Five Years of Welcome@FUBerlin
New Application Period as of July 6
Jun 23, 2020
Five years ago, in the fall of 2015, Freie Universität Berlin set up the Welcome@FUBerlin program, an extensive package of academic offerings and services aimed at making it easier for people who had to leave their homeland to gain access to study programs. Since then, more than 600 people have participated. The application period for the new round of courses opens on July 6. To mark this date as well as World Refugee Day on June 20, campus.leben conducted an interview with Florian Kohstall from the Center for International Cooperation at Freie Universität, who heads the Welcome Initiative.
Mr. Kohstall, five years after the Welcome program was set up: Who takes advantage of the courses? Who do you want to reach?
The program is aimed at people who were unable to start or complete their university studies because they had to flee their home country. The aim is to prepare them language-wise and professionally for studying at Freie Universität Berlin.
We started the program in October 2015, directly after the so-called refugee summer, at first with 80 participants. By the 2016/17 winter semester, the first 16 were able to enroll in regular degree programs at Freie Universität. During the past four years we have prepared between 100 and 150 individuals each year who were interested in applying to degree programs.
What are the main priorities of the program compared with similar offers from other universities?

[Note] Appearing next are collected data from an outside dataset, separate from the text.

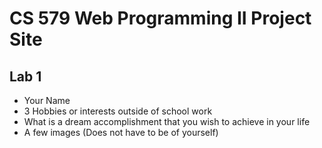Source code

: # CS 579 Web Programming II Project Site
## Lab 1
* Your Name
* 3 Hobbies or interests outside of school work
* What is a dream accomplishment that you wish to achieve in your life
* A few images (Does not have to be of yourself)
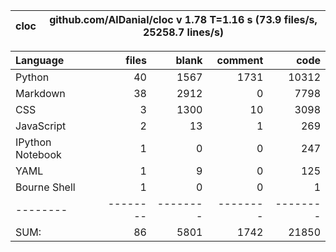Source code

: cloc|github.com/AlDanial/cloc v 1.78  T=1.16 s (73.9 files/s, 25258.7 lines/s)
--- | ---

Language|files|blank|comment|code
:-------|-------:|-------:|-------:|-------:
Python|40|1567|1731|10312
Markdown|38|2912|0|7798
CSS|3|1300|10|3098
JavaScript|2|13|1|269
IPython Notebook|1|0|0|247
YAML|1|9|0|125
Bourne Shell|1|0|0|1
--------|--------|--------|--------|--------
SUM:|86|5801|1742|21850
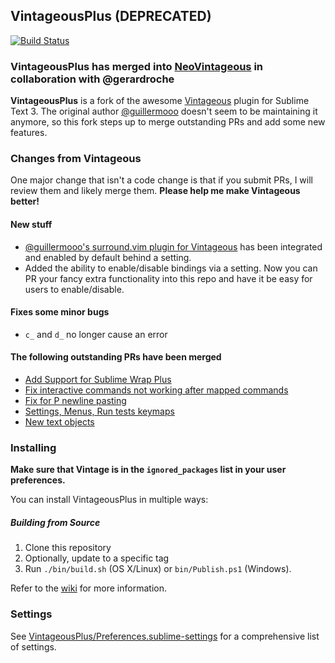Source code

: ## VintageousPlus (DEPRECATED)
[![Build Status](https://travis-ci.org/trishume/VintageousPlus.svg?branch=master)](https://travis-ci.org/trishume/VintageousPlus)

### VintageousPlus has merged into [NeoVintageous](https://github.com/NeoVintageous/NeoVintageous) in collaboration with @gerardroche

**VintageousPlus** is a fork of the awesome [Vintageous](https://github.com/guillermooo/Vintageous) plugin for Sublime Text 3. The original author [@guillermooo](https://github.com/guillermooo) doesn't seem to be maintaining it anymore, so this fork steps up to merge outstanding PRs and add some new features.

### Changes from Vintageous

One major change that isn't a code change is that if you submit PRs, I will review them and likely merge them. **Please help me make Vintageous better!**

#### New stuff

- [@guillermooo's surround.vim plugin for Vintageous](https://github.com/guillermooo/Vintageous_Plugin_Surround) has been integrated and enabled by default behind a setting.
- Added the ability to enable/disable bindings via a setting. Now you can PR your fancy extra functionality into this repo and have it be easy for users to enable/disable.

#### Fixes some minor bugs

- `c_` and `d_` no longer cause an error

#### The following outstanding PRs have been merged

- [Add Support for Sublime Wrap Plus](https://github.com/guillermooo/Vintageous/pull/1077)
- [Fix interactive commands not working after mapped commands](https://github.com/guillermooo/Vintageous/pull/1042)
- [Fix for P newline pasting](https://github.com/guillermooo/Vintageous/pull/1041)
- [Settings, Menus, Run tests keymaps](https://github.com/guillermooo/Vintageous/pull/1030)
- [New text objects](https://github.com/guillermooo/Vintageous/pull/1074)

### Installing

**Make sure that Vintage
is in the `ignored_packages` list
in your user preferences.**

You can install VintageousPlus in multiple ways:

##### Building from Source

1. Clone this repository
2. Optionally, update to a specific tag
3. Run `./bin/build.sh` (OS X/Linux) or `bin/Publish.ps1` (Windows).

Refer to the [wiki](https://github.com/guillermooo/Vintageous/wiki) for more information.

### Settings

See [VintageousPlus/Preferences.sublime-settings](https://github.com/trishume/VintageousPlus/blob/master/Preferences.sublime-settings) for a comprehensive list of settings.
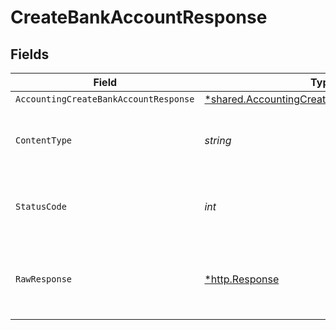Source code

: # CreateBankAccountResponse


## Fields

| Field                                                                                                            | Type                                                                                                             | Required                                                                                                         | Description                                                                                                      |
| ---------------------------------------------------------------------------------------------------------------- | ---------------------------------------------------------------------------------------------------------------- | ---------------------------------------------------------------------------------------------------------------- | ---------------------------------------------------------------------------------------------------------------- |
| `AccountingCreateBankAccountResponse`                                                                            | [*shared.AccountingCreateBankAccountResponse](../../../pkg/models/shared/accountingcreatebankaccountresponse.md) | :heavy_minus_sign:                                                                                               | Success                                                                                                          |
| `ContentType`                                                                                                    | *string*                                                                                                         | :heavy_check_mark:                                                                                               | HTTP response content type for this operation                                                                    |
| `StatusCode`                                                                                                     | *int*                                                                                                            | :heavy_check_mark:                                                                                               | HTTP response status code for this operation                                                                     |
| `RawResponse`                                                                                                    | [*http.Response](https://pkg.go.dev/net/http#Response)                                                           | :heavy_minus_sign:                                                                                               | Raw HTTP response; suitable for custom response parsing                                                          |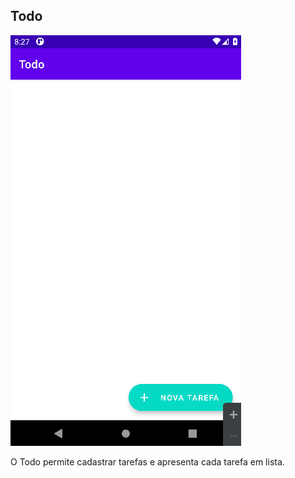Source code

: ## Todo

![Amostra do App rodando](todo-sample.gif)

O Todo permite cadastrar tarefas e apresenta cada tarefa em lista.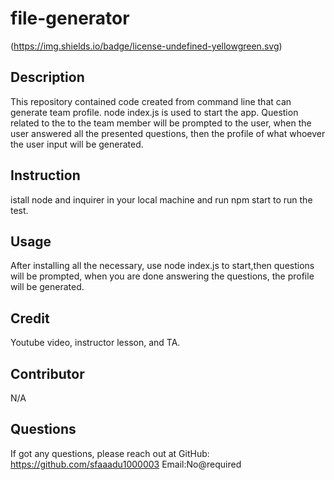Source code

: # file-generator

(https://img.shields.io/badge/license-undefined-yellowgreen.svg)


## Description
This repository contained code created from command line that can generate team profile.
node index.js is used to start the app. Question related to the to the team member will be prompted to the user, when the user answered all the presented questions, then the profile of what whoever the user input will be generated.

## Instruction
istall node and inquirer in your local machine and run npm start to run the test.

## Usage
After installing all the necessary, use node index.js to start,then questions will be prompted, when you are done answering the questions, the profile will be generated.

## Credit
Youtube video, instructor lesson, and TA.

## Contributor
N/A


## Questions
If got any questions, please reach out at GitHub: https://github.com/sfaaadu1000003
Email:No@required



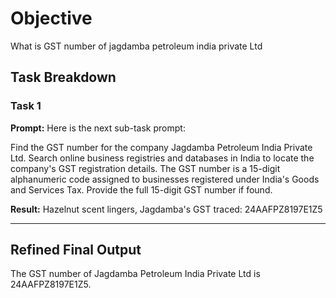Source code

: # Objective

What is GST number of jagdamba petroleum india private Ltd

## Task Breakdown

### Task 1

**Prompt:**
Here is the next sub-task prompt:

Find the GST number for the company Jagdamba Petroleum India Private Ltd. Search online business registries and databases in India to locate the company's GST registration details. The GST number is a 15-digit alphanumeric code assigned to businesses registered under India's Goods and Services Tax. Provide the full 15-digit GST number if found.

**Result:**
Hazelnut scent lingers,
Jagdamba's GST traced:
24AAFPZ8197E1Z5

---

## Refined Final Output

The GST number of Jagdamba Petroleum India Private Ltd is 24AAFPZ8197E1Z5.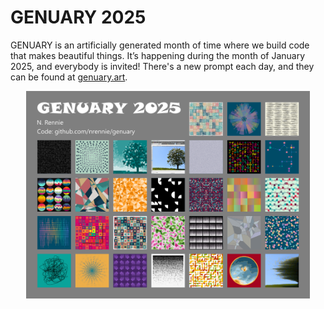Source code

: # GENUARY 2025

GENUARY is an artificially generated month of time where we build code that makes beautiful things. It’s happening during the month of January 2025, and everybody is invited! There's a new prompt each day, and they can be found at [genuary.art](https://genuary.art/).

<p align="center">
  <img src="genuary2025.png" width="90%">
</p>
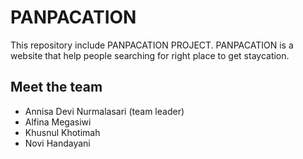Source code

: # PANPACATION

This repository include PANPACATION PROJECT. 
PANPACATION is a website that help people searching for right place to get staycation.

## Meet the team

* Annisa Devi Nurmalasari (team leader)
* Alfina Megasiwi
* Khusnul Khotimah
* Novi Handayani


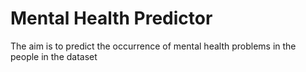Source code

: # Mental Health Predictor

The aim is to predict the occurrence of mental health problems in the people in the dataset
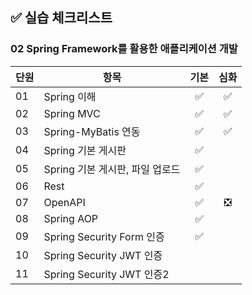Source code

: ## ✅ 실습 체크리스트

### 02 Spring Framework를 활용한 애플리케이션 개발

| 단원 | 항목                            | 기본 | 심화 |
| ---- | ------------------------------- | :--: | :--: |
| 01   | Spring 이해                     |  ✅  |  ✅  |
| 02   | Spring MVC                      |  ✅  |  ✅  |
| 03   | Spring-MyBatis 연동             |  ✅  |  ✅  |
| 04   | Spring 기본 게시판              |  ✅  |      |
| 05   | Spring 기본 게시판, 파일 업로드 |  ✅  |      |
| 06   | Rest                            |  ✅  |      |
| 07   | OpenAPI                         |  ✅  |  ❎  |
| 08   | Spring AOP                      |  ✅  |      |
| 09   | Spring Security Form 인증       |  ✅  |      |
| 10   | Spring Security JWT 인증        |      |      |
| 11   | Spring Security JWT 인증2       |      |      |

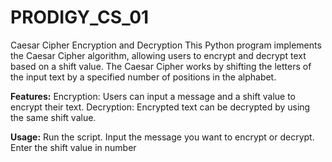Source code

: # PRODIGY_CS_01

Caesar Cipher Encryption and Decryption
This Python program implements the Caesar Cipher algorithm, allowing users to encrypt and decrypt text based on a shift value. The Caesar Cipher works by shifting the letters of the input text by a specified number of positions in the alphabet.

**Features:**
Encryption: Users can input a message and a shift value to encrypt their text.
Decryption: Encrypted text can be decrypted by using the same shift value.

**Usage:**
Run the script.
Input the message you want to encrypt or decrypt.
Enter the shift value in number
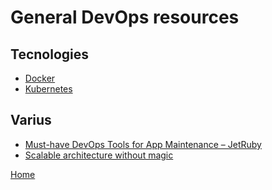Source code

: # General DevOps resources

## Tecnologies

- [Docker](dev_ops/docker/links.md)
- [Kubernetes](dev_ops/kubernetes/links.md)

## Varius

- [Must-have DevOps Tools for App Maintenance – JetRuby][1]
- [Scalable architecture without magic][2]

[Home](../README.md)

[1]:https://expertise.jetruby.com/must-have-devops-tools-for-app-maintenance-fb914eb6fb5b
[2]:https://dev.to/uyouthe/scalable-architecture-without-magic-and-how-to-build-it-if-youre-not-google-336a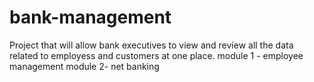 # bank-management
Project that will allow bank executives to view and review all the data related to employess and customers at one place.
module 1 - employee management
module 2- net banking 
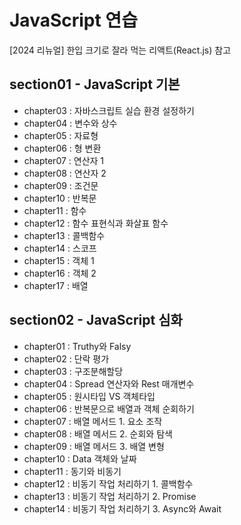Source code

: # JavaScript 연습
[2024 리뉴얼] 한입 크기로 잘라 먹는 리액트(React.js) 참고


## section01 - JavaScript 기본
- chapter03 : 자바스크립트 실습 환경 설정하기
- chapter04 : 변수와 상수
- chapter05 : 자료형
- chapter06 : 형 변환
- chapter07 : 연산자 1
- chapter08 : 연산자 2
- chapter09 : 조건문
- chapter10 : 반복문
- chapter11 : 함수
- chapter12 : 함수 표현식과 화살표 함수 
- chapter13 : 콜백함수 
- chapter14 : 스코프
- chapter15 : 객체 1  
- chapter16 : 객체 2
- chapter17 : 배열 

## section02 - JavaScript 심화
- chapter01 : Truthy와 Falsy
- chapter02 : 단락 평가 
- chapter03 : 구조분해할당
- chapter04 : Spread 연산자와 Rest 매개변수 
- chapter05 : 원시타입 VS 객체타입
- chapter06 : 반복문으로 배열과 객체 순회하기
- chapter07 : 배열 메서드 1. 요소 조작
- chapter08 : 배열 메서드 2. 순회와 탐색
- chapter09 : 배열 메서드 3. 배열 변형
- chapter10 : Data 객체와 날짜 
- chapter11 : 동기와 비동기
- chapter12 : 비동기 작업 처리하기 1. 콜백함수 
- chapter13 : 비동기 작업 처리하기 2. Promise
- chapter14 : 비동기 작업 처리하기 3. Async와 Await
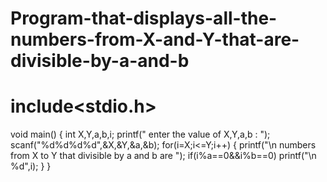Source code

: # Program-that-displays-all-the-numbers-from-X-and-Y-that-are-divisible-by-a-and-b
# include<stdio.h>
void main()
{
int X,Y,a,b,i;
printf(" enter the value of X,Y,a,b : ");
scanf("%d%d%d%d",&X,&Y,&a,&b);
for(i=X;i<=Y;i++)
{
printf("\n numbers from X to Y that divisible by a and b are ");
if(i%a==0&&i%b==0)
printf("\n %d",i);
}
}
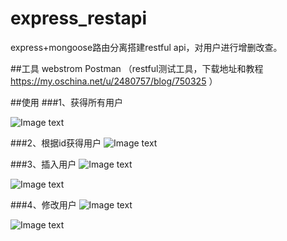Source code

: # express_restapi
express+mongoose路由分离搭建restful api，对用户进行增删改查。

##工具
webstrom
Postman （restful测试工具，下载地址和教程 https://my.oschina.net/u/2480757/blog/750325 ）
  
##使用
###1、获得所有用户

![Image text](https://github.com/dpc761218914/express_restapi/raw/master/public/images/getUsers.png)

###2、根据id获得用户
![Image text](https://github.com/dpc761218914/express_restapi/raw/master/public/images/getone.png)

###3、插入用户
![Image text](https://github.com/dpc761218914/express_restapi/raw/master/public/images/post.png)

![Image text](https://github.com/dpc761218914/express_restapi/raw/master/public/images/post2.png)

###4、修改用户
![Image text](https://github.com/dpc761218914/express_restapi/raw/master/public/images/put.png)

![Image text](https://github.com/dpc761218914/express_restapi/raw/master/public/images/put1.png)


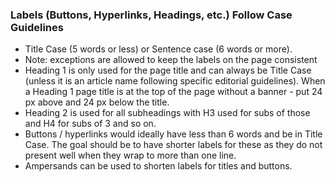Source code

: ### Labels (Buttons, Hyperlinks, Headings, etc.) Follow Case Guidelines
- Title Case (5 words or less) or Sentence case (6 words or more). 
- Note: exceptions are allowed to keep the labels on the page consistent
- Heading 1 is only used for the page title and can always be Title Case (unless it is an article name following specific editorial guidelines). When a Heading 1 page title is at the top of the page without a banner - put 24 px above and 24 px below the title.
- Heading 2 is used for all subheadings with H3 used for subs of those and H4 for subs of 3 and so on.
- Buttons / hyperlinks would ideally have less than 6 words and be in Title Case. The goal should be to have shorter labels for these as they do not present well when they wrap to more than one line.
- Ampersands can be used to shorten labels for titles and buttons.
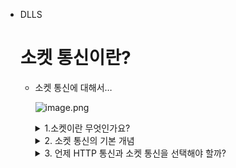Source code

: - DLLS
    
    # 소켓 통신이란?
    
    - 소켓 통신에 대해서…
        
        ![image.png](https://prod-files-secure.s3.us-west-2.amazonaws.com/a6b22cb1-0923-4019-95a9-9a67b1a2bbea/d05c791c-9919-4a5d-84f5-70a4adb3db83/image.png)
        
        <details>
        <summary>1.소켓이란 무엇인가요?</summary>
        
        **소켓은 컴퓨터 네트워크에서 통신의 끝 점(= end point)을 의미** 
        이를 쉽게 이해하기 위해 전화기를 예로 들면..
        
        - 전화기 A와 전화기 B가 통화하려면 서로 연결이 되어야 함
        - 마찬가지로, 네트워크 통신에서는 컴퓨터 A와 컴퓨터 B가 데이터를 주고받기 위해 연결이 필요
        - 이때 연결을 담당하는 것이 바로 "소켓"임! 
        소켓은 컴퓨터의 IP 주소와 포트 번호로 이루어져 있으며, 
        소켓을 통해 두 컴퓨터가 서로 데이터를 주고받을 수 있음
        
        **1-1. HTTP 통신과 소켓 통신의 차이점은 ?**
        
        - 우리가 사용하는 FastAPI, Vue 등등은 전부 HTTP(80) 계열 
        프로토콜을 기반임 **(HTTP는 통신 규약=제약을 의미)**
        - HTTP (HyperText Transfer Protocol) 통신은 웹에서 데이터를 주고받기 위한 프로토콜로, 클라이언트(주로 웹 브라우저)와 서버 간의 요청(request)과 응답(response)을 기반으로 동작
        - HTTP 특징 ⇒ **단기 연결: HTTP는 요청-응답 기반의 프로토콜로, 클라이언트가 서버에 
        요청을 보내고 서버가 응답을 반환한 후 연결이 종료 됨.** 
        즉, HTTP는 stateless 프로토콜로 매 요청마다 새로운 연결을 설정하고 종료하는 방식
        - 텍스트 기반 프로토콜:  HTTP는 주로 텍스트 데이터를 전송하는 데 사용. 웹 페이지, 이미지, 파일 등의 데이터를 전송하는 데 적합함
        
        - 소켓은 HTTP 프로토콜에 제약을 받을 필요가 없다는 이점을 가짐
        - **서버와 클라이언트가 계속 연결을 유지하는 방식**이기 때문에 미디어 스트리밍과 같은 실시간으로 데이터를 주고 받는 상황에 사용 됨
        - **이벤트 기반 통신**: 소켓 통신은 비동기적으로 데이터를 주고받을 수 있음. 클라이언트와 서버는 필요할 때마다 데이터를 전송하고 받을 수 있으며, 이는 실시간 애플리케이션에 적합
        - **지속 연결 (Persistent Connection)**: 소켓 통신은 연결이 설정되면, 클라이언트와 서버 간에 지속적인 연결이 유지되기 때문에 지속적인 데이터 흐름이 가능
        
        ![image.png](https://prod-files-secure.s3.us-west-2.amazonaws.com/a6b22cb1-0923-4019-95a9-9a67b1a2bbea/6cf78063-93c6-42c0-b929-bd6b98a7f269/7cd0bad5-3439-4f49-bf2d-f54cf6483a2b.png)
        </details>
        

        
        <details>
        <summary> 2. 소켓 통신의 기본 개념 </summary>
        
        소켓 통신에는 두 가지 주요 역할이 있습니다:
        
        **서버 (Server)**: 데이터를 제공하거나 클라이언트의 요청을 처리하는 역할을 합니다.
        
        **클라이언트 (Client)**: 서버에 요청을 보내고 응답을 받는 역할을 합니다.
        
        **Q) 근데 우리가 알던 소켓 서버 클라이언트가 다른데??
        우리는 소켓 클라이언트에서 딥 러닝 연산을 수행하여 결과를 소켓 서버로 보내지 않나?**
        
        **A) 기능 상으로는 여러분이 이해하고 있는 것이 맞음 
        (클라이언트가 요청을 보내고, 서버는 요청에 대한 응답을 보내주고)
        하지만 강사님이 소켓 통신을 구현하는 과정에서 fastapi 부분에 넣은 것이 소켓 서버였기 
        때문에 자연스레 소켓 클라이언트 부분에서 연산을 실행하는 역할을 하게 된 것**
        
        **(만약 면접 때 물어본다면, 원래의 답을 말하고 강사님의 의도를 넣어 답을 하면 될 듯)** 
        
        **2-1 소켓의 구성 요소**
        
        소켓의 구성 요소로는 프로토콜, IP 주소, 포트 번호가 있음
        
        - 프로토콜
        
        프로토콜은 데이터 전송을 위한 표준 집합 규칙으로 
        
        주로 TCP/IP, UDP/IP 프로토콜을 사용
        
        - TCP/IP - 연결 설정 후 통신이 가능한 연결형 프로토콜
        
        신뢰성 있는 데이터 전송의 특징을 가짐 
        필요할 경우 데이터를 재전송 하며 데이터 경계의 구분이 없는 바이트 스트림(Byte-Stream) 서비스임
        
        - UDP/IP - 연결 설정 없이 통신이 가능한 비연결형 프로토콜
        
        TCP에 비해 신뢰성이 떨어지는 데이터 전송의 특징을 가지고 있음 
        데이터를 재 전송하지 않으며, 데이터 경계를 구분하는 데이터그램(Datagram) 서비스임 
        
        - IP 주소 (송/수신 측)
        
        IP 주소는 서버 장비 또는 네트워크 장비(호스트)를 주소로 표현한 것. 
        IP 주소는 호스트 마다 하나 씩 있으며 고유한 특성을 가짐
        
        - 포트 번호 (송/수신 측)
        
        포트 번호는 통신을 사용하는 어플리케이션을 식별하는 번호 
        포트는 65535까지 사용할 수 있지만, 사용자가 사용할 수 있는 포트는 1024 ~ 65535까지 사용할 수 있음
        </details>
        
        

        <details>
        <summary> 3. 언제 HTTP 통신과 소켓 통신을 선택해야 할까? </summary>

        **HTTP 통신**을 사용해야 할 때:
            - 웹 페이지를 로드하거나 RESTful API를 호출할 때
            - 요청과 응답이 명확하게 구분되는 작업(예: 데이터 조회, 업데이트 등)
            - 클라이언트-서버 간의 통신이 빈번하지 않고, 각 요청이 독립적인 경우
        
        **소켓 통신**을 사용해야 할 때:
            - 실시간 데이터를 주고받아야 하는 애플리케이션 (예: 채팅, 온라인 게임)
            - 클라이언트와 서버 간의 지속적인 연결이 필요한 경우
            - 이진 데이터를 효율적으로 전송해야 할 때 (예: 스트리밍)
        </details>
    
        

        
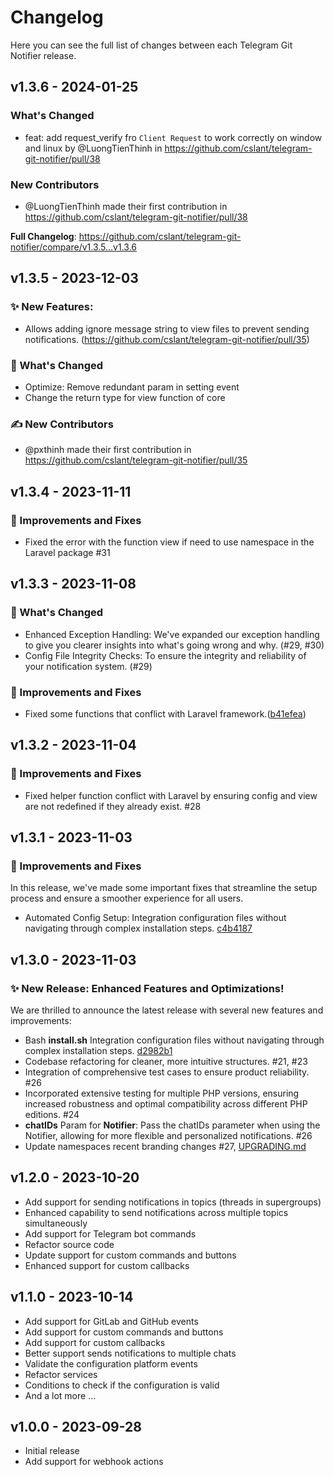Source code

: # Changelog

Here you can see the full list of changes between each Telegram Git Notifier release.

## v1.3.6 - 2024-01-25

### What's Changed

* feat: add request_verify  fro `Client Request` to work correctly on window and linux by @LuongTienThinh in https://github.com/cslant/telegram-git-notifier/pull/38

### New Contributors

* @LuongTienThinh made their first contribution in https://github.com/cslant/telegram-git-notifier/pull/38

**Full Changelog**: https://github.com/cslant/telegram-git-notifier/compare/v1.3.5...v1.3.6

## v1.3.5 - 2023-12-03

### ✨ New Features:

- Allows adding ignore message string to view files to prevent sending notifications. (https://github.com/cslant/telegram-git-notifier/pull/35)

### 📝 What's Changed

- Optimize: Remove redundant param in setting event
- Change the return type for view function of core

### ✍ New Contributors

- @pxthinh made their first contribution in https://github.com/cslant/telegram-git-notifier/pull/35

## v1.3.4 - 2023-11-11

### 🔧 Improvements and Fixes

- Fixed the error with the function view if need to use namespace in the Laravel package #31

## v1.3.3 - 2023-11-08

### 📝 What's Changed

- Enhanced Exception Handling: We've expanded our exception handling to give you clearer insights into what's going wrong and why. (#29, #30)
- Config File Integrity Checks: To ensure the integrity and reliability of your notification system. (#29)

### 🔧 Improvements and Fixes

- Fixed some functions that conflict with Laravel framework.([b41efea](https://github.com/cslant/telegram-git-notifier/commit/b41efea3320edd1f3bdec75247ea0e67c4987916))

## v1.3.2 - 2023-11-04

### 🔧 Improvements and Fixes

- Fixed helper function conflict with Laravel by ensuring config and view are not redefined if they already exist. #28

## v1.3.1 - 2023-11-03

### 🔧 Improvements and Fixes

In this release, we've made some important fixes that streamline the setup process and ensure a smoother experience for all users.

- Automated Config Setup: Integration configuration files without navigating through complex installation steps. [c4b4187](https://github.com/cslant/telegram-git-notifier/commit/c4b41872e9b500c3a5cf1b51231b730ef1a49650)

## v1.3.0 - 2023-11-03

### ✨  New Release: Enhanced Features and Optimizations!

We are thrilled to announce the latest release with several new features and improvements:

- Bash **install.sh** Integration configuration files without navigating through complex installation steps. [d2982b1](https://github.com/cslant/telegram-git-notifier/commit/d2982b1cc4f3ae1a202a9cfab8dbdf443483bba9)
- Codebase refactoring for cleaner, more intuitive structures. #21, #23
- Integration of comprehensive test cases to ensure product reliability. #26
- Incorporated extensive testing for multiple PHP versions, ensuring increased robustness and optimal compatibility across different PHP editions. #24
- **chatIDs** Param for **Notifier**: Pass the chatIDs parameter when using the Notifier, allowing for more flexible and personalized notifications. #26
- Update namespaces recent branding changes #27, [UPGRADING.md](https://github.com/cslant/telegram-git-notifier/blob/v1.3.0/UPGRADING.md)

## v1.2.0 - 2023-10-20

- Add support for sending notifications in topics (threads in supergroups)
- Enhanced capability to send notifications across multiple topics simultaneously
- Add support for Telegram bot commands
- Refactor source code
- Update support for custom commands and buttons
- Enhanced support for custom callbacks

## v1.1.0 - 2023-10-14

- Add support for GitLab and GitHub events
- Add support for custom commands and buttons
- Add support for custom callbacks
- Better support sends notifications to multiple chats
- Validate the configuration platform events
- Refactor services
- Conditions to check if the configuration is valid
- And a lot more ...

## v1.0.0 - 2023-09-28

- Initial release
- Add support for webhook actions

Our Welcome@FUBerlin programs opens up many new opportunities for those who have just arrived in Berlin. In addition to participating in language and college preparatory courses, they can also take part in regular seminars and lectures at Freie Universität. Having an opportunity to look into classes in different subjects helps when the individuals have not yet decided on a major.
In addition, the University Sports Center offers courses for refugees, and in our buddy program, students at Freie Universität support newcomers. They form tandems with participants in the welcome program and help them to settle in on campus and in everyday life. Our team advises potential students and participants in four languages and offers its own workshops and events.
Due to the corona pandemic, most of the events in the Welcome Program had to take place digitally. How did this affect the process?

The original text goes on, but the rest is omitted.